Mais je reste persuadé, comme Anthony Burgess (Orange mécanique) que la question du choix entre le bien et le mal est centrale, obsédante, dans l’histoire de l’humanité.
Faire le mal pour faire parler de soi n’est pas nouveau. Bien avant l’apparition d’Internet, Erostrate avait mis le feu au temple d’Artémis à Ephèse (l’une des merveilles du monde) pour faire parler de lui. Pari gagné puisqu’on se souvient encore de lui vingt siècles plus tard.

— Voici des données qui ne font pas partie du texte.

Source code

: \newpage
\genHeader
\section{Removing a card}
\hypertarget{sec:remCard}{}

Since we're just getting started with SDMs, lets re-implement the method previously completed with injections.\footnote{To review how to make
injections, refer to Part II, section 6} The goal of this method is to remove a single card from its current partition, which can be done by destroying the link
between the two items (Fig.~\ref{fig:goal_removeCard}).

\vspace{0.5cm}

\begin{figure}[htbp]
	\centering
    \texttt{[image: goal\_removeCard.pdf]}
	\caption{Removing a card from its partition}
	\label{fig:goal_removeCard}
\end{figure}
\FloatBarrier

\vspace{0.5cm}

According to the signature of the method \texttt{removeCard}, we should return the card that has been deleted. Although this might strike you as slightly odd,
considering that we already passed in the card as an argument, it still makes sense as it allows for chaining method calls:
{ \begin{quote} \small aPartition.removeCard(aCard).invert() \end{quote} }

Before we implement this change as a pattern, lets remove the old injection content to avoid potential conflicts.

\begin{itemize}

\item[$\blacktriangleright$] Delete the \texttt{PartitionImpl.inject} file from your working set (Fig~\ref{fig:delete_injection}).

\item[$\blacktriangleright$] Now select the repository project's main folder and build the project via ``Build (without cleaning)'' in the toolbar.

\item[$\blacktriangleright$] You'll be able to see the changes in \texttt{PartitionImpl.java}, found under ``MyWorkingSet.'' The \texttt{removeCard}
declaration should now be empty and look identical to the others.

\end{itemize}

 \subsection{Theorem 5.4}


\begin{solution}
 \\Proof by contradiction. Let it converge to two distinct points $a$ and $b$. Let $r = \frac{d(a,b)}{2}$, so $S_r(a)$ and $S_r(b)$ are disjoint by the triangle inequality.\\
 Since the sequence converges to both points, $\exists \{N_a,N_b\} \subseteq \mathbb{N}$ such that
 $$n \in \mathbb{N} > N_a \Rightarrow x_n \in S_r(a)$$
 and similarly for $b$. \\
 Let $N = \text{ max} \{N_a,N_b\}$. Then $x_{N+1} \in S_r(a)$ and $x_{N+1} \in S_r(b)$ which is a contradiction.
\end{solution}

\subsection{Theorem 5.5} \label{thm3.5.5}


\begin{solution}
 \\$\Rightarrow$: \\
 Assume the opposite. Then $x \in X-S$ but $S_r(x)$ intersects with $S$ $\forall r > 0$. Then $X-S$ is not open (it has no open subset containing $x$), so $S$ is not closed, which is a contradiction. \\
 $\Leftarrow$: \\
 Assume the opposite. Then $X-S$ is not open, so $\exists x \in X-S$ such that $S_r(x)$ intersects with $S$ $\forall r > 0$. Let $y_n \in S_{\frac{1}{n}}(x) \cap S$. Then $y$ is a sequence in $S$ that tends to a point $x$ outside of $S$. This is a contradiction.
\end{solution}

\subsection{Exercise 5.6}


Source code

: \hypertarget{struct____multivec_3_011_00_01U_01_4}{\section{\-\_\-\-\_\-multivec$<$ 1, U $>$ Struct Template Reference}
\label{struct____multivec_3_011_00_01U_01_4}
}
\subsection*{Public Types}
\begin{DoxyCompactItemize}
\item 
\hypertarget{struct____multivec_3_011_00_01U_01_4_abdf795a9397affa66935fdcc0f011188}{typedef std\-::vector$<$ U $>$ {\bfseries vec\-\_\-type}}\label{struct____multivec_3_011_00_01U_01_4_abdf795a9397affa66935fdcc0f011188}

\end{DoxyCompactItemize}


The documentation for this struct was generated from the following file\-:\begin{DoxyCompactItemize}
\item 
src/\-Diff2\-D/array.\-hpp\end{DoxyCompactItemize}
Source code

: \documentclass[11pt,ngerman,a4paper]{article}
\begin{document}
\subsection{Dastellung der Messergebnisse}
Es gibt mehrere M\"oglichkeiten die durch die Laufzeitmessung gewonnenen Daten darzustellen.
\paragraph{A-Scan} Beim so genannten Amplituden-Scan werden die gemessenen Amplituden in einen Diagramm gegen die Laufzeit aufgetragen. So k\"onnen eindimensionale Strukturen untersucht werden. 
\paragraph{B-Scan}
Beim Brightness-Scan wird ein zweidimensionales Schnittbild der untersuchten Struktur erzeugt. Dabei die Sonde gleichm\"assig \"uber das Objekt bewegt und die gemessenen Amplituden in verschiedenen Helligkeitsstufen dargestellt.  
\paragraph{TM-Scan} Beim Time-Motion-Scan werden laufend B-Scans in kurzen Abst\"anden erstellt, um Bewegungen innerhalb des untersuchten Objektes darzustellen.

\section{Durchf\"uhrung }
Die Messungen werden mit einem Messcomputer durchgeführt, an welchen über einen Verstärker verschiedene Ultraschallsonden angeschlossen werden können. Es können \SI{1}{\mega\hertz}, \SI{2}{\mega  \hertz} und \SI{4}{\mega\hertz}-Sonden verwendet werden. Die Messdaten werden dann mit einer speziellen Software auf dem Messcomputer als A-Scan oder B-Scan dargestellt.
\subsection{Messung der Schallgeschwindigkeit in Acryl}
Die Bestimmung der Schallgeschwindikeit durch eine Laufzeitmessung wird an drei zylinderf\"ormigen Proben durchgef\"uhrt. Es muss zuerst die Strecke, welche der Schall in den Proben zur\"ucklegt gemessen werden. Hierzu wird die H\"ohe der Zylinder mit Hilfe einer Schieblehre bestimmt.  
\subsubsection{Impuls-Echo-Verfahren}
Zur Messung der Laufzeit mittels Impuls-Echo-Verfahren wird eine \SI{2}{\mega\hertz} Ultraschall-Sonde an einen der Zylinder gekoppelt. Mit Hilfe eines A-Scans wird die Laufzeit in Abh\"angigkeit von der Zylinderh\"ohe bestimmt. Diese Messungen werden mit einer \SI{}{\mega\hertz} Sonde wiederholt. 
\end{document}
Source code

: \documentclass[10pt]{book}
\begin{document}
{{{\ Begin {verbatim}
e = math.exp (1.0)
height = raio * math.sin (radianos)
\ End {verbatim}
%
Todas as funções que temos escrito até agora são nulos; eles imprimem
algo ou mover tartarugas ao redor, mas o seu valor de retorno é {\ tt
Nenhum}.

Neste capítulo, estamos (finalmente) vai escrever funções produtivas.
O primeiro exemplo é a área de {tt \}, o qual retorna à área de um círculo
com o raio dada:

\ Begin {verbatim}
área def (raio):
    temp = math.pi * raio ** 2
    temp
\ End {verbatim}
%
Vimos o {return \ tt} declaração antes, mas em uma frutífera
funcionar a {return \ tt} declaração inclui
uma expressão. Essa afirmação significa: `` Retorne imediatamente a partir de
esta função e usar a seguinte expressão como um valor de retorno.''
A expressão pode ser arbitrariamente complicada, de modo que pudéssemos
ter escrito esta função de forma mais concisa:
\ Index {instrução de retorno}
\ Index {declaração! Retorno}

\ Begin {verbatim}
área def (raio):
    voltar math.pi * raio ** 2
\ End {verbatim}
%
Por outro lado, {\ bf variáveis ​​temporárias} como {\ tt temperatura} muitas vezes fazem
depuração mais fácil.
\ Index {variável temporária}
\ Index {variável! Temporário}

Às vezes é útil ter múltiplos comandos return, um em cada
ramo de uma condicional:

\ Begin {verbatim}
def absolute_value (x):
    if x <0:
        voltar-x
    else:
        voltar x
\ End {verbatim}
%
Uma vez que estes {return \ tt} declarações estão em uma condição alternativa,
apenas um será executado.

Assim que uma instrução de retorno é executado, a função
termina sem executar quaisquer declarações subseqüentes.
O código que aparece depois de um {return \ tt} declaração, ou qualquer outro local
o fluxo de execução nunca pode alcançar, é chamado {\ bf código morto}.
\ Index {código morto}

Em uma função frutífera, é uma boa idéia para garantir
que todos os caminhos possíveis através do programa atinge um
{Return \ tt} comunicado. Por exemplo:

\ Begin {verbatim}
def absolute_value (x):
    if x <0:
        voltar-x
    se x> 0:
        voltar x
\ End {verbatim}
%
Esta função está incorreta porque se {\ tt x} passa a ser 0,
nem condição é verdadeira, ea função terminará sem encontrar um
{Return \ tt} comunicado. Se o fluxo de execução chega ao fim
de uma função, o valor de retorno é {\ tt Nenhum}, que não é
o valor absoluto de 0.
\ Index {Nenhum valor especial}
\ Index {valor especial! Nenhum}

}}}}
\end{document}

Et si l’artiste est par-delà le bien et le mal, que penser de Néron incendiant Rome pour créer une sorte de chef-d’oeuvre artistique ? Pablo Casals avait bien raison de penser qu’on est d’abord un être humain et ensuite un artiste. Toutes ces questions méritent réflexion. Karl Zéro qui voulait sans doute avant tout faire un coup et vendre son livre n’était peut-être pas la personne idoine pour y répondre. Mais au nom de quoi l’écarter a priori de notre rendez-vous quotidien, d’autant que son livre est intéressant, bien fait, et que son programme musical ne manquait pas d’intérêt.